= Goal of the exercise =
For each line below that holds the word "more", make a copy.

= Data extract =
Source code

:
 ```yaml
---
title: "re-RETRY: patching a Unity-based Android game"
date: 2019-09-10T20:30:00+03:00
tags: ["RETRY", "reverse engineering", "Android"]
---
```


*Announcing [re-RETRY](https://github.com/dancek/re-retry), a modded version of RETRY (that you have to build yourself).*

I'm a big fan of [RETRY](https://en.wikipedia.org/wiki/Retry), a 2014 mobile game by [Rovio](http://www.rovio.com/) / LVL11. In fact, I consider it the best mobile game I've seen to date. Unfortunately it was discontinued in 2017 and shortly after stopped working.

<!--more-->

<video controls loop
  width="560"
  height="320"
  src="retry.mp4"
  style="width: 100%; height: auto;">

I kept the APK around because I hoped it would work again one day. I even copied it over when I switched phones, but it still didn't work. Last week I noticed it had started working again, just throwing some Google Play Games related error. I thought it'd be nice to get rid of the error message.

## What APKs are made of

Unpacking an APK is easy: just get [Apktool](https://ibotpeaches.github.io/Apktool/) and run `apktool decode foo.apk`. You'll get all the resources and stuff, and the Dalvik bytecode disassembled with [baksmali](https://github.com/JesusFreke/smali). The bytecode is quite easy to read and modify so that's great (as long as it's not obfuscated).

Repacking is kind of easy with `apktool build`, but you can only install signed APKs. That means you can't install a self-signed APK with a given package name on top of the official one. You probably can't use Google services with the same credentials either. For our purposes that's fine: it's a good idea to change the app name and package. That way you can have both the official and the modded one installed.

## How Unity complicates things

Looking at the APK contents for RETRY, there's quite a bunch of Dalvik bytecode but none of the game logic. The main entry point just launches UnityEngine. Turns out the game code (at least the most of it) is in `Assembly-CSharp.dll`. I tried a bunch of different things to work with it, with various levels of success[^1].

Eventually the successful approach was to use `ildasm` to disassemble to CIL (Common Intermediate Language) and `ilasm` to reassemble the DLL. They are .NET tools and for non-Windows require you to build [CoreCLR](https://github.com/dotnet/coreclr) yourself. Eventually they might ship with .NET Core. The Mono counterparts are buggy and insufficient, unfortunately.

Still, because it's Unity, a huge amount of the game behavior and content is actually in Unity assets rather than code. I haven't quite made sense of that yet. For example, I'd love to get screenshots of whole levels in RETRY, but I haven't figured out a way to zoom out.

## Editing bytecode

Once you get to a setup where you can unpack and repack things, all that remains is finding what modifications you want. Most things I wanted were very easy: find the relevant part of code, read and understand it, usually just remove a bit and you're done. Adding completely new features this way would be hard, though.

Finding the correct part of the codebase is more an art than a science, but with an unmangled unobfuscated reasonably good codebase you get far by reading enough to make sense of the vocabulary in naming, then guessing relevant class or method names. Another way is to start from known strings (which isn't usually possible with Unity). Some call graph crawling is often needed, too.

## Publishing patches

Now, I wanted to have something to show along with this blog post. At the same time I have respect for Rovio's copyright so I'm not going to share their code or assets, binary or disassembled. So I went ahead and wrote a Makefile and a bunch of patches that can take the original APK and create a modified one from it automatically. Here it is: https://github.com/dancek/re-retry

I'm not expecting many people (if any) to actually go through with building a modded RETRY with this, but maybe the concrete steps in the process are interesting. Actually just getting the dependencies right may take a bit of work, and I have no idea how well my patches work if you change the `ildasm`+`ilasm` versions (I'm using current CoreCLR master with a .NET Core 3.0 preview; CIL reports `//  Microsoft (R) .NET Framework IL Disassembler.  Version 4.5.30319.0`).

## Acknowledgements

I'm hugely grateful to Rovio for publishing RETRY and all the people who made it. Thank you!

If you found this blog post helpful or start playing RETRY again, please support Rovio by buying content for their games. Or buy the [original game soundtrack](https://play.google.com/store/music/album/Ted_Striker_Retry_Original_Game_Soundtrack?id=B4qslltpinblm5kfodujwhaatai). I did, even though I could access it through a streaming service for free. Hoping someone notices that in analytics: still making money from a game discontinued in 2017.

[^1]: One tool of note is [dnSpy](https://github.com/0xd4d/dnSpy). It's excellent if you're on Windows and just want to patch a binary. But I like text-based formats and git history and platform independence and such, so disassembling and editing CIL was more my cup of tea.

= Solution for this exercise =
<!--more-->
Finding the correct part of the codebase is more an art than a science, but with an unmangled unobfuscated reasonably good codebase you get far by reading enough to make sense of the vocabulary in naming, then guessing relevant class or method names. Another way is to start from known strings (which isn't usually possible with Unity). Some call graph crawling is often needed, too.
[^1]: One tool of note is [dnSpy](https://github.com/0xd4d/dnSpy). It's excellent if you're on Windows and just want to patch a binary. But I like text-based formats and git history and platform independence and such, so disassembling and editing CIL was more my cup of tea.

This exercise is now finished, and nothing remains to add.